Chrysler dealers left without vehicles

Here’s another amusing (well, probably not to the dealers) side of the Chrysler saga. From the (Toronto) Globe and Mail:

Chrysler Group LLC will start cranking out vehicles at seven of its North American assembly plants on June 29, but some Canadian dealers say they will be unable to restock their dealerships with new vehicles because they can’t get the financing they need.

Inventories have fallen to minimal levels […but many …] can’t order new cars and trucks because they are still waiting for financing approval from GMAC LLC

This is another example of cascade failure I spoke about earlier. Seemingly unrelated things combine to topple systems that should continue to work. If it were easy to get credit another way, these dealerships would not be having a problem. They might pay a little more for credit from someone else, but at the moment, all other sources are choked off, and this one is slow.

This is another bottleneck on the road to a recovery for stampers.

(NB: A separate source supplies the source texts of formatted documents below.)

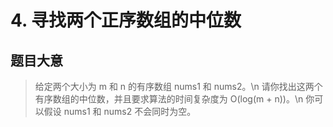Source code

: # 4. 寻找两个正序数组的中位数

## 题目大意
> 给定两个大小为 m 和 n 的有序数组 nums1 和 nums2。\n 请你找出这两个有序数组的中位数，并且要求算法的时间复杂度为 O(log(m + n))。\n 你可以假设 nums1 和 nums2 不会同时为空。
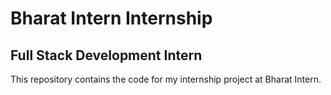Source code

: # Bharat Intern Internship 
## Full Stack Development Intern

This repository contains the code for my internship project at Bharat Intern.

###
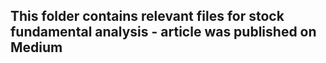 ## This folder contains relevant files for stock fundamental analysis - article was published on Medium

Chrysler plants will open in weeks: Fiat

From Canadian Manufacturing News, a Rogers publication. Some tentatively good news for stampers:

Fiat [which now controls Chrysler] announced plans to resume production at its Brampton and Windsor plants and five other North American factories at the end of June.

In addition, parts stamping, engine and transmission factories that feed those plants also will restart June 29, Chrysler said in a statement.

Tax Funded Head-Start for Low Cost Country Tool & Die Makers

Joe Brown, in his blog, wrote an excellent, fictionalized (I presume) account of what it’s like to be laid off, followed by an excellent analysis of why we’re losing tooling money offshore and how the car companies are encouraging this.

What if we added that not only were taxpayer funds being funneled to China, the very recipients of these taxpayer funds, (GM, Chrysler and hundred’s of Tier 1 parts manufacturers) gave the Chinese competitors to North American manufacturers a 5-9% cost advantage by paying these Chinese suppliers on far better terms than they would pay say a company in Grand rapids, Detroit or Windsor.

Lowered demand

This is the second in a series of discussions of developments over the last 6 months.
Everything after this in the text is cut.